The book I have been reading, Personnel Economics In Practice has a Chapter on Investment in Skills. Pretty interesting stuff in this type of economic climate.
Certainly, the gut answer is of course the firm should pay-or the government since they have an interest in increasing the value of human capital. The short answer is that they don’t realize the full benefit of those investments, but the person that receives the education or training does. Plus, they keep that benefit for life-even if they change jobs or careers.
Think of it differently. If your employer pays for a degree, or some job training-is it applicable to just that employer? Or can the person use the knowledge somewhere else?
Is the value of the employee increased or decreased because of the degree or education?
Certainly, the training or degree follows the employee for life, and their value should be increased. If their value isn’t increased, why would they spend the time to retrain themselves? Opportunity costs and economics rule even in human capital decisions.
Why would an employer want to pay, or should pay? If an employee accepts lower pay while they are engaging in retraining or education, then the cost/benefit analysis can be worth it for the firm. Many companies have contracts that spell out how long the employee will work at the firm after degree completion-which in effect is lower wages since the employee’s market value is presumably higher.
If an employee is a very strong match for the firm, then the firm might want to pay for some tuition. Both parties expect to be in the relationship for a long time. Everyone wins, since the employee benefits and the firm captures all the benefit of its investment. However, in today’s environment, most people switch jobs and companies several times. So, the match concept doesn’t happen very much.
If a firm wants to entice high quality employees, it might use tuition matching for recruiting. Many firms offer partial reimbursement. Many contingencies might come with it, like achieving a grade or completing the program in a timely manner.
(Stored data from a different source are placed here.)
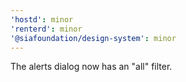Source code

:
 ```yaml
---
'hostd': minor
'renterd': minor
'@siafoundation/design-system': minor
---
```


The alerts dialog now has an "all" filter.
Designing programs like this, and figuring out how much the company pays will also be one determinant of who applies to your firm. That concept is for another blog post.
In very rare cases, there might be tax advantages for the firm to pay for things. The firm derives a nice benefit where the employee cannot. You may be able to write off your tuition if you pay for it yourself. Depends on a lot of variables, but it’s worth some research.
It’s worth noting that when an employee engages in investment in themselves, the employer always faces market pressure to pay the employee what they are worth. Otherwise the company risks losing that person to a competing firm.
With regard to the government paying, it is generally a poor choice for a government to pay for anything except a basic K-12 education. The government doesn’t get the benefit. Government programs are nearly always full of fat, and are not efficient. They wind up raising the costs off the things they are trying to fix. Plus, as a taxpayer, no one realizes the tangible benefits. There is a higher tax burden from the debt that is incurred from the government program. It can be argued pretty strongly that the K-12 education offered by the public school system in the US is pretty dismal when compared to private options.
Hence, you should always invest in yourself. Best investment you can make. You get the benefit, and so does everyone you come in contact with.
****concepts of this post come from the book, Personnel Economics In Practice.